数百円単位で、毎日残る小銭。「1週間ごと、2週間ごと、1カ月ごとなど、まとまった期間で合算し、『ご褒美』として自由に使うこと! おいしいものを食べてもいいし、それをさらに数カ月分ためて旅行してもOK」
■STEP2:特別支出を管理する
(1)「特別支出分」ページに月額を新札で入れる
特別支出の管理ページを、1日ごとの予算管理ページの後ろに作る。1カ月分を新札の1万円札で準備して入れる。

[POINT]新札を入手する方法は? →銀行の両替機は、新札が出やすくなっている。例えば1万円札の新札を3万円分欲しければ、自分がキャッシュカードを持っている銀行で、3万円を両替機に入れ、「1万円札×3枚」と指定する。

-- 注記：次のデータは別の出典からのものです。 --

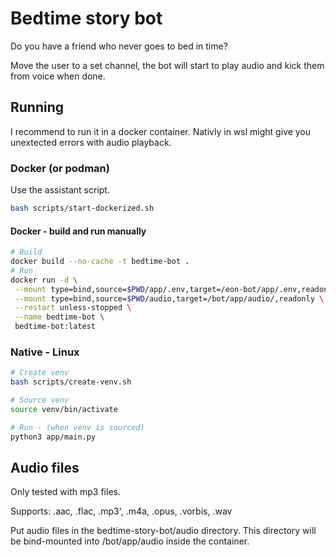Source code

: # Bedtime story bot

Do you have a friend who never goes to bed in time?

Move the user to a set channel, the bot will start to play audio and kick them from voice when done.

## Running

I recommend to run it in a docker container. Nativly in wsl might give you unextected errors with audio playback.

### Docker (or podman)

Use the assistant script.
```bash
bash scripts/start-dockerized.sh
```

#### Docker - build and run manually
```bash
# Build
docker build --no-cache -t bedtime-bot .
# Run
docker run -d \
 --mount type=bind,source=$PWD/app/.env,target=/eon-bot/app/.env,readonly \
 --mount type=bind,source=$PWD/audio,target=/bot/app/audio/,readonly \
 --restart unless-stopped \
 --name bedtime-bot \
 bedtime-bot:latest
```

### Native - Linux

```bash
# Create venv
bash scripts/create-venv.sh
```

```bash
# Source venv
source venv/bin/activate
```

```bash
# Run - (when venv is sourced)
python3 app/main.py
```

## Audio files

Only tested with mp3 files.

Supports: .aac, .flac, .mp3', .m4a, .opus, .vorbis, .wav

Put audio files in the bedtime-story-bot/audio directory. This directory will be bind-mounted into /bot/app/audio inside the container.

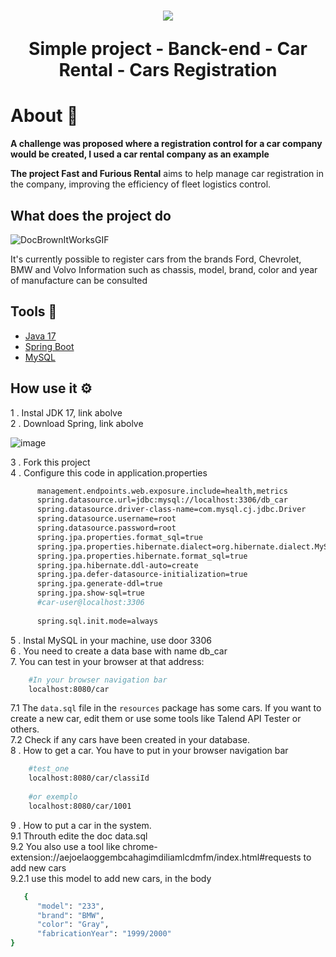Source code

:   <h1 align="center">
    <img src = "https://github.com/ThiagoMdO/SpringBoot_Challenge_01_ThiagoMendes/assets/128644651/bde6e273-cd90-4666-ac22-5c0df59b20cd" style="margin-top='30px' width:"50px"">
		<p>Simple project - Banck-end - Car Rental - Cars Registration</p>
	</h1> 
 <h1>About 🚗</h1>

 **A challenge was proposed where a registration control for a car company would be created, I used a car rental company as an example**

 **The project Fast and Furious Rental** aims to help manage car registration in the company, improving the efficiency of fleet logistics control.

 ## What does the project do 
 ![DocBrownItWorksGIF](https://github.com/ThiagoMdO/SpringBoot_Challenge_01_ThiagoMendes/assets/128644651/79df6bec-dfe0-4b08-9076-41c2e72f1262)

  It's currently possible to register cars from the brands Ford, Chevrolet, BMW and Volvo
  Information such as chassis, model, brand, color and year of manufacture can be consulted

 ## Tools 🔨
 - [Java 17](https://www.oracle.com/java/technologies/javase/jdk17-archive-downloads.html)
 - [Spring Boot](https://start.spring.io/)
 - [MySQL](https://www.mysql.com/downloads/)

  ## How use it ⚙️
  1 . Instal JDK 17, link abolve
  <br/>
  2 . Download Spring, link abolve 
  
  ![image](https://github.com/ThiagoMdO/SpringBoot_Challenge_01_ThiagoMendes/assets/128644651/a1f9e4ec-bac7-4115-a92b-a715c019ea0f)
  
  3 . Fork this project
  <br/>
  4 . Configure this code in application.properties
  <br/>
  ```bash
        management.endpoints.web.exposure.include=health,metrics
        spring.datasource.url=jdbc:mysql://localhost:3306/db_car
        spring.datasource.driver-class-name=com.mysql.cj.jdbc.Driver
        spring.datasource.username=root
        spring.datasource.password=root
        spring.jpa.properties.format_sql=true
        spring.jpa.properties.hibernate.dialect=org.hibernate.dialect.MySQL8Dialect
        spring.jpa.properties.hibernate.format_sql=true
        spring.jpa.hibernate.ddl-auto=create
        spring.jpa.defer-datasource-initialization=true
        spring.jpa.generate-ddl=true
        spring.jpa.show-sql=true
        #car-user@localhost:3306
        
        spring.sql.init.mode=always
   ```
     
  5 . Instal MySQL in your machine, use door 3306
  <br/>
  6 . You need to create a data base with name db_car
  <br>
  7. You can test in your browser at that address:
  <br/>
  ```bash
      #In your browser navigation bar
      localhost:8080/car
  ```  
  7.1 The `data.sql` file in the `resources` package has some cars. If you want to create a new car, edit them or use some tools like Talend API Tester or others.
  <br/>
  7.2 Check if any cars have been created in your database.
  <br/>
  8 . How to get a car. 
      You have to put in your browser navigation bar
  ```bash
      #test_one
      localhost:8080/car/classiId
      
      #or exemplo
      localhost:8080/car/1001

  ```
  9 . How to put a car in the system.
  <br/>
  9.1 Throuth edite the doc data.sql
  <br/>
  9.2 You also use a tool like chrome-extension://aejoelaoggembcahagimdiliamlcdmfm/index.html#requests to add new cars
  <br/>
  9.2.1 use this model to add new cars, in the body
  ```bash
     {
        "model": "233",
        "brand": "BMW",
        "color": "Gray",
        "fabricationYear": "1999/2000"
  }
  ```
 
  
  
  
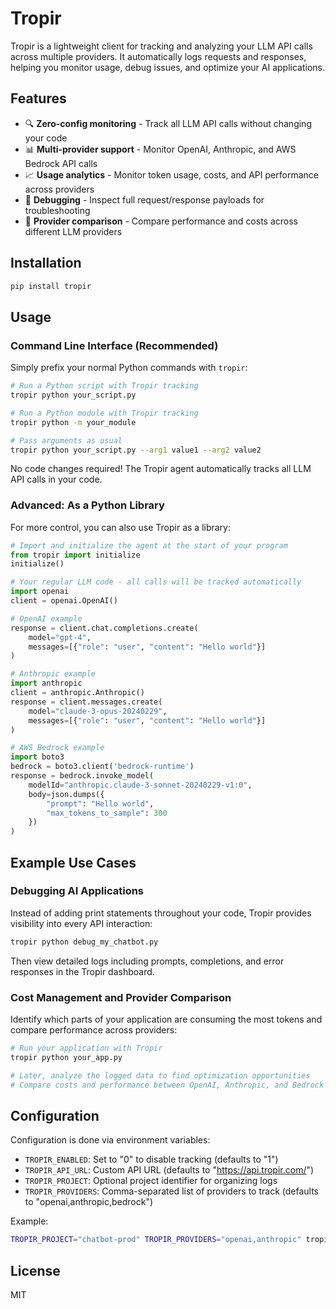 # Tropir

Tropir is a lightweight client for tracking and analyzing your LLM API calls across multiple providers. It automatically logs requests and responses, helping you monitor usage, debug issues, and optimize your AI applications.

## Features

- 🔍 **Zero-config monitoring** - Track all LLM API calls without changing your code
- 📊 **Multi-provider support** - Monitor OpenAI, Anthropic, and AWS Bedrock API calls
- 📈 **Usage analytics** - Monitor token usage, costs, and API performance across providers
- 🐞 **Debugging** - Inspect full request/response payloads for troubleshooting
- 🔄 **Provider comparison** - Compare performance and costs across different LLM providers

## Installation

```bash
pip install tropir
```

## Usage

### Command Line Interface (Recommended)

Simply prefix your normal Python commands with `tropir`:

```bash
# Run a Python script with Tropir tracking
tropir python your_script.py

# Run a Python module with Tropir tracking
tropir python -m your_module

# Pass arguments as usual
tropir python your_script.py --arg1 value1 --arg2 value2
```

No code changes required! The Tropir agent automatically tracks all LLM API calls in your code.

### Advanced: As a Python Library

For more control, you can also use Tropir as a library:

```python
# Import and initialize the agent at the start of your program
from tropir import initialize
initialize()

# Your regular LLM code - all calls will be tracked automatically
import openai
client = openai.OpenAI()

# OpenAI example
response = client.chat.completions.create(
    model="gpt-4",
    messages=[{"role": "user", "content": "Hello world"}]
)

# Anthropic example
import anthropic
client = anthropic.Anthropic()
response = client.messages.create(
    model="claude-3-opus-20240229",
    messages=[{"role": "user", "content": "Hello world"}]
)

# AWS Bedrock example
import boto3
bedrock = boto3.client('bedrock-runtime')
response = bedrock.invoke_model(
    modelId="anthropic.claude-3-sonnet-20240229-v1:0",
    body=json.dumps({
        "prompt": "Hello world",
        "max_tokens_to_sample": 300
    })
)
```

## Example Use Cases

### Debugging AI Applications

Instead of adding print statements throughout your code, Tropir provides visibility into every API interaction:

```bash
tropir python debug_my_chatbot.py
```

Then view detailed logs including prompts, completions, and error responses in the Tropir dashboard.

### Cost Management and Provider Comparison

Identify which parts of your application are consuming the most tokens and compare performance across providers:

```python
# Run your application with Tropir
tropir python your_app.py

# Later, analyze the logged data to find optimization opportunities
# Compare costs and performance between OpenAI, Anthropic, and Bedrock
```

## Configuration

Configuration is done via environment variables:

- `TROPIR_ENABLED`: Set to "0" to disable tracking (defaults to "1")
- `TROPIR_API_URL`: Custom API URL (defaults to "https://api.tropir.com/")
- `TROPIR_PROJECT`: Optional project identifier for organizing logs
- `TROPIR_PROVIDERS`: Comma-separated list of providers to track (defaults to "openai,anthropic,bedrock")

Example:
```bash
TROPIR_PROJECT="chatbot-prod" TROPIR_PROVIDERS="openai,anthropic" tropir python my_chatbot.py
```

## License

MIT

(2)特別支出分は、使う日だけ必要な額を財布に入れていく
その日、飲み会がある、買い物の予定があるなど、使う日にだけ必要な金額を財布に。食費・日用品代と一緒にならないように、封筒に入れるか、札入れが2つ以上に分かれた財布なら、分けて入れておく。
(3)残ったお金は、「特別支出分」ページに戻す
帰宅後、レシートと一緒に、残金を特別支出分のページに戻す。「新札の1万円札を崩すもったいなさから、ムダ遣いが減ります」。
[POINT]もしもクレジットカードを使ったら… → 電子書籍の購入など、現金決済が難しいものをクレカで支払った場合は、「クレジット決済分」ページを作り、「特別支出分」から移動。月末に口座に戻す。

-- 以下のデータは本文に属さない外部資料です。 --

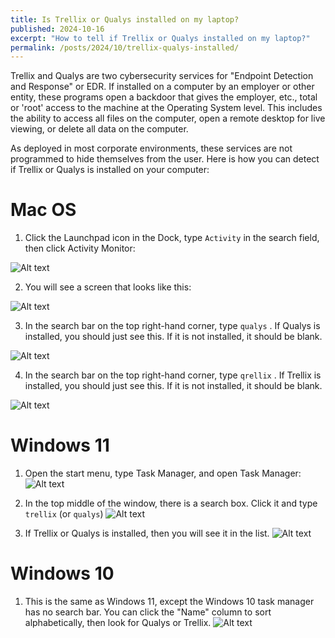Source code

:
 ```yaml
---
title: Is Trellix or Qualys installed on my laptop?
published: 2024-10-16
excerpt: "How to tell if Trellix or Qualys installed on my laptop?"
permalink: /posts/2024/10/trellix-qualys-installed/ 
---
```


Trellix and Qualys are two cybersecurity services for "Endpoint Detection and Response" or EDR. If installed on a computer by an employer or other entity, these programs open a backdoor that gives the employer, etc., total or 'root' access to the machine at the Operating System level. This includes the ability to access all files on the computer, open a remote desktop for live viewing, or delete all data on the computer.

As deployed in most corporate environments, these services are not programmed to hide themselves from the user. Here is how you can detect if Trellix or Qualys is installed on your computer:

# Mac OS

1. Click the Launchpad icon in the Dock, type `Activity` in the search field, then click Activity Monitor:

![Alt text](https://stuartgeiger.com/assets/qualys/activity_mon.png)

2. You will see a screen that looks like this:
  
![Alt text](https://stuartgeiger.com/assets/qualys/activity_mon_2.png)

3. In the search bar on the top right-hand corner, type `qualys` . If Qualys is installed, you should just see this. If it is not installed, it should be blank.

![Alt text](https://stuartgeiger.com/assets/qualys/activity_mon_qualys.png)

4. In the search bar on the top right-hand corner, type `qrellix` . If Trellix is installed, you should just see this. If it is not installed, it should be blank.

![Alt text](https://stuartgeiger.com/assets/qualys/activity_mon_trellix.png)

# Windows 11

1. Open the start menu, type Task Manager, and open Task Manager:
![Alt text](https://stuartgeiger.com/assets/qualys/trellix1.png)

2. In the top middle of the window, there is a search box. Click it and type `trellix` (or `qualys`)
![Alt text](https://stuartgeiger.com/assets/qualys/trellix2.png)

3. If Trellix or Qualys is installed, then you will see it in the list.
![Alt text](https://stuartgeiger.com/assets/qualys/trellix3.png)

# Windows 10 

1. This is the same as Windows 11, except the Windows 10 task manager has no search bar. You can click the "Name" column to sort alphabetically, then look for Qualys or Trellix.
![Alt text](https://stuartgeiger.com/assets/qualys/trellixwin10.png)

[POINT]米代は別に管理 → 「米代は、1日2000円の予算に収まらないことが多いので、別会計にします」。ファイルの後ろのページに「米代」ページを作り、そこに仕分けて。
[POINT]味噌、しょうゆなどの「調味料」はどう考える? → 「1日の予算に収まるので食費に。慣れたら水などは特別支出からまとめ買いしても構いませんが、最初は1日の予算内で」
→ 特別支出分の残りも自由に使ってOK!
「特別支出分も、1カ月の終わりに、余ったお金を使って構いません」。数カ月連続で数万円余るなら、月々の貯蓄額を増やすことを検討。「節約上手でたくさん余る人は、習い事など自分のために使うのもおすすめ」
衝動買いを改善するには「買ったモノリスト」をつけてみよう
なぜかお金がたまらない人、衝動買いが多い人は、「買ったモノリスト」を残して。下の表をノートに書き、買ったモノとその金額、どれくらい欲しかったか、実際に満足したかを5段階評価で記録して、振り返りを。飲み会など、形のない支出分も書こう。

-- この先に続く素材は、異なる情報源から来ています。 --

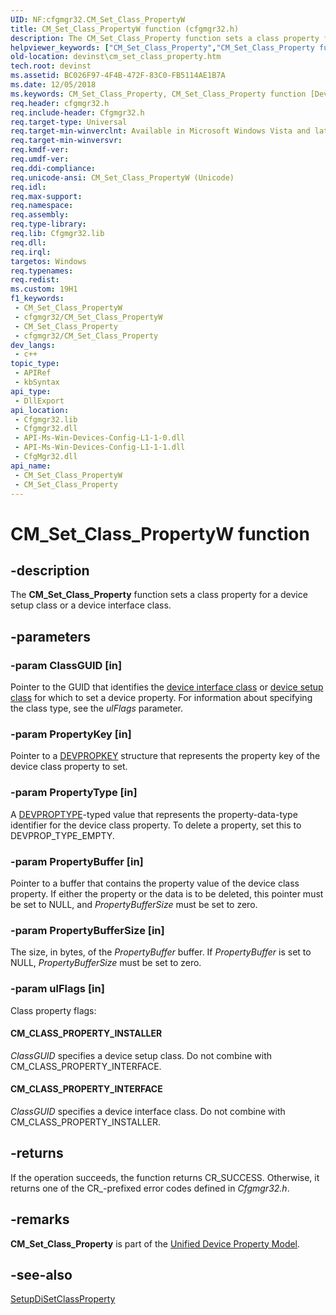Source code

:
 ```yaml
---
UID: NF:cfgmgr32.CM_Set_Class_PropertyW
title: CM_Set_Class_PropertyW function (cfgmgr32.h)
description: The CM_Set_Class_Property function sets a class property for a device setup class or a device interface class.
helpviewer_keywords: ["CM_Set_Class_Property","CM_Set_Class_Property function [Device and Driver Installation]","CM_Set_Class_PropertyW","cfgmgr32/CM_Set_Class_Property","cfgmgr32/CM_Set_Class_PropertyW","devinst.cm_set_class_property"]
old-location: devinst\cm_set_class_property.htm
tech.root: devinst
ms.assetid: BC026F97-4F4B-472F-83C0-FB5114AE1B7A
ms.date: 12/05/2018
ms.keywords: CM_Set_Class_Property, CM_Set_Class_Property function [Device and Driver Installation], CM_Set_Class_PropertyW, cfgmgr32/CM_Set_Class_Property, cfgmgr32/CM_Set_Class_PropertyW, devinst.cm_set_class_property
req.header: cfgmgr32.h
req.include-header: Cfgmgr32.h
req.target-type: Universal
req.target-min-winverclnt: Available in Microsoft Windows Vista and later versions of Windows.
req.target-min-winversvr: 
req.kmdf-ver: 
req.umdf-ver: 
req.ddi-compliance: 
req.unicode-ansi: CM_Set_Class_PropertyW (Unicode)
req.idl: 
req.max-support: 
req.namespace: 
req.assembly: 
req.type-library: 
req.lib: Cfgmgr32.lib
req.dll: 
req.irql: 
targetos: Windows
req.typenames: 
req.redist: 
ms.custom: 19H1
f1_keywords:
 - CM_Set_Class_PropertyW
 - cfgmgr32/CM_Set_Class_PropertyW
 - CM_Set_Class_Property
 - cfgmgr32/CM_Set_Class_Property
dev_langs:
 - c++
topic_type:
 - APIRef
 - kbSyntax
api_type:
 - DllExport
api_location:
 - Cfgmgr32.lib
 - Cfgmgr32.dll
 - API-Ms-Win-Devices-Config-L1-1-0.dll
 - API-Ms-Win-Devices-Config-L1-1-1.dll
 - CfgMgr32.dll
api_name:
 - CM_Set_Class_PropertyW
 - CM_Set_Class_Property
---
```


# CM_Set_Class_PropertyW function


## -description

The <b>CM_Set_Class_Property</b> function sets a class property for a device setup class or a device interface class.

## -parameters

### -param ClassGUID [in]

Pointer to the GUID that identifies the <a href="https://msdn.microsoft.com/C989D2D3-E8DE-4D64-86EE-3D3B3906390D">device interface class</a> or <a href="/windows/desktop/api/setupapi/ns-setupapi-sp_devinfo_data">device setup class</a> for which to set a device property. For information about specifying the class type, see the <i>ulFlags</i> parameter.

### -param PropertyKey [in]

Pointer to a <a href="/windows-hardware/drivers/install/devpropkey">DEVPROPKEY</a> structure that represents the property key of the device class property to set.

### -param PropertyType [in]

A <a href="/previous-versions/ff543546(v=vs.85)">DEVPROPTYPE</a>-typed value that represents the property-data-type identifier for the device class property. To delete a property, set this to DEVPROP_TYPE_EMPTY.

### -param PropertyBuffer [in]

Pointer to a buffer that contains the property value of the device class property. If either the property or the data is to be deleted, this pointer must be set to NULL, and <i>PropertyBufferSize</i> must be set to zero.

### -param PropertyBufferSize [in]

The size, in bytes, of the <i>PropertyBuffer</i> buffer. If <i>PropertyBuffer</i> is set to NULL, <i>PropertyBufferSize</i> must be set to zero.

### -param ulFlags [in]

Class property flags:





#### CM_CLASS_PROPERTY_INSTALLER

<i>ClassGUID</i> specifies a device setup class. Do not combine with CM_CLASS_PROPERTY_INTERFACE.



#### CM_CLASS_PROPERTY_INTERFACE

<i>ClassGUID</i> specifies a device interface class. Do not combine with CM_CLASS_PROPERTY_INSTALLER.

## -returns

If the operation succeeds, the function returns CR_SUCCESS. Otherwise, it returns one of the CR_-prefixed error codes defined in <i>Cfgmgr32.h</i>.

## -remarks

<b>CM_Set_Class_Property</b> is part of the <a href="/windows-hardware/drivers/install/unified-device-property-model--windows-vista-and-later-">Unified Device Property Model</a>.

## -see-also

<a href="/windows/desktop/api/setupapi/nf-setupapi-setupdisetclasspropertyw">SetupDiSetClassProperty</a>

[POINT]飲み会など、まとまったお金が必要なときはどうしたらいい? → 予定が決まったら、特別支出分から分けておく。当日の誘いは基本的に断る。どうしても……というときだけ銀行でおろし、次の日に「特別支出分」ページから口座に戻して。
[POINT]年に1度の旅行などのお金は、どう捻出する? → 毎月の特別支出分から一定額を取り分けて、銀行口座に「積み立て」てためる。半年に1度程度、コートなどの大きな買い物の計画を立て、必要に応じて積み立てを。